GIVEN DATA>
- - - - -

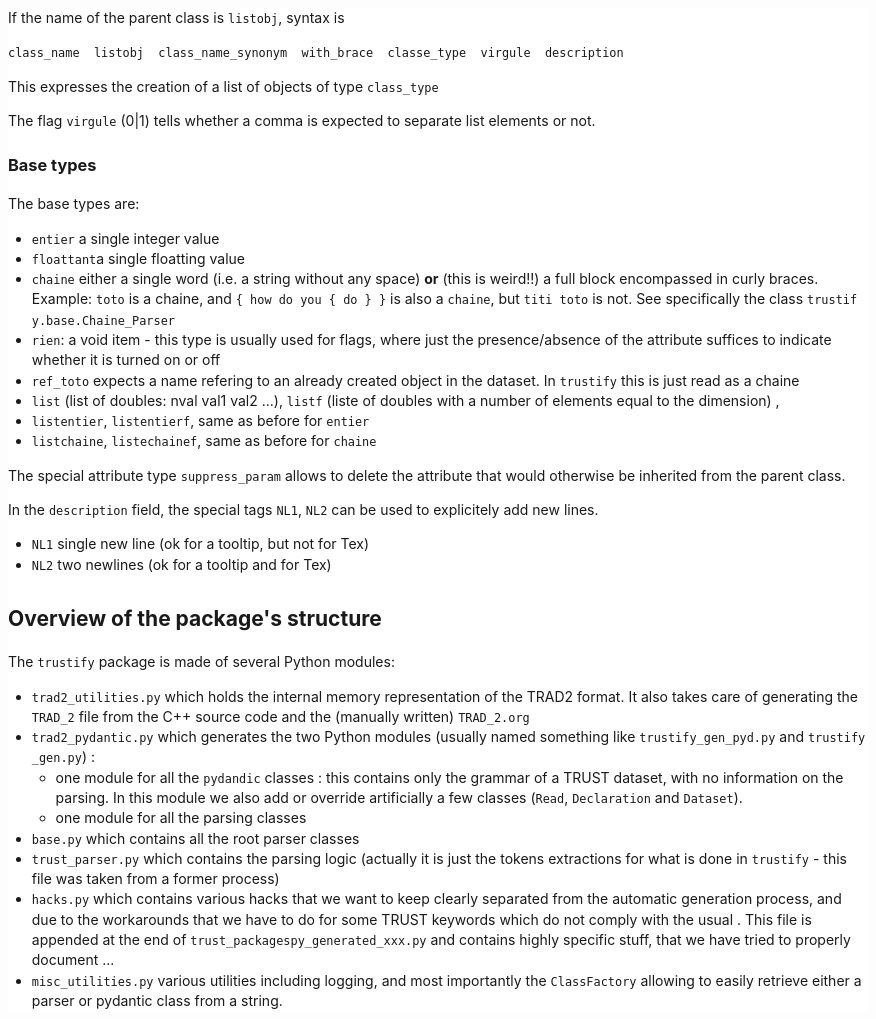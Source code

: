 If the name of the parent class is `listobj`, syntax is

```
class_name  listobj  class_name_synonym  with_brace  classe_type  virgule  description
```

This expresses the creation of a list of objects of type `class_type`

The flag `virgule` (0|1) tells whether a comma is expected to separate list elements or not.


### Base types
The base types are:
- `entier` a single integer value
- `floattant`a single floatting value
- `chaine` either a single word (i.e. a string without any space) **or** (this is weird!!) a full block encompassed in curly braces. Example: `toto` is a chaine, and `{ how do you { do } }` is also a `chaine`, but `titi toto` is not. See specifically the class `trustify.base.Chaine_Parser` 
- `rien`: a void item - this type is usually used for flags, where just the presence/absence of the attribute suffices to indicate whether it is turned on or off
- `ref_toto` expects a name refering to an already created object in the dataset. In `trustify` this is just read as a chaine
- `list` (list of doubles: nval val1 val2 ...),  `listf` (liste of doubles with a number of elements equal to the dimension) ,
- `listentier`,  `listentierf`, same as before for `entier`
- `listchaine`, `listechainef`, same as before for `chaine`

The special attribute type `suppress_param` allows to delete the attribute that would otherwise be inherited from the parent class.

In the `description` field, the special tags `NL1`, `NL2`  can be used to explicitely add new lines.
- `NL1` single new line (ok for a tooltip, but not for Tex)
- `NL2` two newlines (ok for a tooltip and for Tex)

## Overview of the package's structure

The `trustify` package is made of several Python modules:
- `trad2_utilities.py` which holds the internal memory representation of the TRAD2 format. It also takes care of generating the `TRAD_2` file from the C++ source code and the (manually written) `TRAD_2.org`
- `trad2_pydantic.py` which generates the two Python modules (usually named something like `trustify_gen_pyd.py` and `trustify_gen.py`) :
    - one module for all the `pydandic` classes : this contains only the grammar of a TRUST dataset, with no information on the parsing. In this module we also add or override artificially a few classes (`Read`, `Declaration` and `Dataset`).
    - one module for all the parsing classes
- `base.py` which contains all the root parser classes
- `trust_parser.py` which contains the parsing logic (actually it is just the tokens extractions for what is done in `trustify` - this file was taken from a former process)
- `hacks.py` which contains various hacks that we want to keep clearly separated from the automatic generation process, and due to the workarounds that we have to do for some TRUST keywords which do not comply with the usual . This file is appended at the end of `trust_packagespy_generated_xxx.py` and contains highly specific stuff, that we have tried to properly document ...
- `misc_utilities.py` various utilities including logging, and most importantly the `ClassFactory` allowing to easily retrieve either a parser or pydantic class from a string.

- - - - -

INSTRUCTIONS FOR THE TASK> What lines of the material contain "before"? Show them.

COMPLETED EXERCISE>
- `listentier`,  `listentierf`, same as before for `entier`
- `listchaine`, `listechainef`, same as before for `chaine`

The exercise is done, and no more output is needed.